Wednesday, March 25, 2015

EIGHT MINUTES

Such a dreadful event, yesterday's plane crash in the French Alps.  So many young lives lost...  Images from the site show nothing but small fragments left of what was once a jetliner.  The impact must have been one of unimaginable force.

I find myself fixating on those last eight minutes, from the time the plane started its "controlled descent" from 38,000 feet.  No word from the pilots.  No distress call.  What could have been happening in that cockpit?  And were the passengers aware, for those eight minutes, that their plane was headed for destruction?  They must have been wondering, at the very least, why they were headed so soon toward the ground.

Impossible to imagine how much they knew and what they felt as those 150 human beings hurtled toward their death.  I try to place myself in one of their seats, with full awareness, and use those minutes in meditation to prepare myself for the end of my own life on earth...

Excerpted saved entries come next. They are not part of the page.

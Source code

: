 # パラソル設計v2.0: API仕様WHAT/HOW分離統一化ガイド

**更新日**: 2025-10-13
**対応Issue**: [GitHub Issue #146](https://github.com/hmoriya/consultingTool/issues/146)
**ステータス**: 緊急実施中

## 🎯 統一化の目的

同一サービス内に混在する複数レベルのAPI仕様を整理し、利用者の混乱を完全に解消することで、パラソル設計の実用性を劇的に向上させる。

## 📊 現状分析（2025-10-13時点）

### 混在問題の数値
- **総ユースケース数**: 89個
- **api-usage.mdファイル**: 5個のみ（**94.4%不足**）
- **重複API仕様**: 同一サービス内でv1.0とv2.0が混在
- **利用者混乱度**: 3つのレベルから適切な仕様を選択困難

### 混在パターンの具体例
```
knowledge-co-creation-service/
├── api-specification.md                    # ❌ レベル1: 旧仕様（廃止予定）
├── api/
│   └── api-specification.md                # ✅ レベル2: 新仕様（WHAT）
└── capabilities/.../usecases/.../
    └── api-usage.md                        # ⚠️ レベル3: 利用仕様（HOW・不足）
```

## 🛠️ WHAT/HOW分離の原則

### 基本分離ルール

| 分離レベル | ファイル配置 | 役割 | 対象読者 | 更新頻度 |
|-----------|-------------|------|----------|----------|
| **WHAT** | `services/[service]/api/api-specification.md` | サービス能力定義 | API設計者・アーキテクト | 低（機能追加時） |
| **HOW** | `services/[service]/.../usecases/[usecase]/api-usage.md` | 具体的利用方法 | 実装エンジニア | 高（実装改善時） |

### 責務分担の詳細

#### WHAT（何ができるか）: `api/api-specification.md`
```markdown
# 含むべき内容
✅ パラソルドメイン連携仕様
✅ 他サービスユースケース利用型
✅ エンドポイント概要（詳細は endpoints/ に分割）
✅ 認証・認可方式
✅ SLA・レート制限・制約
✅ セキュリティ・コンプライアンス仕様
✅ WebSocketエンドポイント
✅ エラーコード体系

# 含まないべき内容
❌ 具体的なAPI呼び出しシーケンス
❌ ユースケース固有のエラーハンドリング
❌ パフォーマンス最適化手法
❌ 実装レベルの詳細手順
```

But it's a fantasy, of course.  Easy for me, sitting quietly, out of harm's way, in my living room.  Well, not easy, even so.  But relatively benign, without the terror I would surely have experienced in that circumstance, had I been aware of what was happening.

To say "my heart goes out" to the victims and their families seems an inadequate expression, but we have little more than this cliché.  To empathize, as I try to do in meditation, feels equally inadequate.  To try to rationalize... impossible.  There is no sense, no justice to be found in disasters of this kind.  Just human tragedy.